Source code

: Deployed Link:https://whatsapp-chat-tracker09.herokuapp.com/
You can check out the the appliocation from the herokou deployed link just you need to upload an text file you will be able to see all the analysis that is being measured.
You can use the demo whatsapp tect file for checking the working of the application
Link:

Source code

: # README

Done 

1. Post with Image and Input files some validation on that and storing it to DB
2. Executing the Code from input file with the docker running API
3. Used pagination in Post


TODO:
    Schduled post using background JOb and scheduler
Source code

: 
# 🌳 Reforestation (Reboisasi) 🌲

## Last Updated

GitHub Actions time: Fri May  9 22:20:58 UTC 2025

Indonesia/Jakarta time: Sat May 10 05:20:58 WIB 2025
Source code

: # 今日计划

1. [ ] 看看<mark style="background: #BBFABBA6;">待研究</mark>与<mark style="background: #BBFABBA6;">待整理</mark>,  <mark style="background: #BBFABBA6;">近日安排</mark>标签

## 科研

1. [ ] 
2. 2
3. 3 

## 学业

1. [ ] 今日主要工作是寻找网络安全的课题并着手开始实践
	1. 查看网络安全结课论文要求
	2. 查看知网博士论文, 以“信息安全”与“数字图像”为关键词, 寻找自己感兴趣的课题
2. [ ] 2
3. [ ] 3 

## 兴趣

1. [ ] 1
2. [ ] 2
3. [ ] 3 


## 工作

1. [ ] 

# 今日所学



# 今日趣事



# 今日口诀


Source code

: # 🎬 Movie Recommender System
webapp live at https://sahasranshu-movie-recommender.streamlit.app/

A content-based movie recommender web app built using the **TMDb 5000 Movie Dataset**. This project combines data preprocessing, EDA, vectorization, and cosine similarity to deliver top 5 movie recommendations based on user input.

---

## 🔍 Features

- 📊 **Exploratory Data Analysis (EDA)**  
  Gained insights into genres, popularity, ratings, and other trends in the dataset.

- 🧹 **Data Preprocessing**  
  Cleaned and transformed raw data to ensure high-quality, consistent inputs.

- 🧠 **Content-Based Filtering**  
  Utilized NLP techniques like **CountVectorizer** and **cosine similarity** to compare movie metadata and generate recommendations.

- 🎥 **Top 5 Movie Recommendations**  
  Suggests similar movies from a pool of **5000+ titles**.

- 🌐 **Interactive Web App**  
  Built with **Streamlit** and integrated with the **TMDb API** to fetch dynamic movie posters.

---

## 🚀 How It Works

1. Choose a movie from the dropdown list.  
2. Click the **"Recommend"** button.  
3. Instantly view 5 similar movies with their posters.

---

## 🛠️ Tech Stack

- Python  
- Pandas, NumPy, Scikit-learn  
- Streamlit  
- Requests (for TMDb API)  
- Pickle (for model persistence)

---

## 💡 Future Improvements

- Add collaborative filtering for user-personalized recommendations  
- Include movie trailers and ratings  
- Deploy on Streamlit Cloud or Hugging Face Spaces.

*TASK TO COMPLETE*
Each line in the entries above that includes the string "ratings" should be extracted.

*EXERCISE OUTPUT*
  Gained insights into genres, popularity, ratings, and other trends in the dataset.
- Include movie trailers and ratings  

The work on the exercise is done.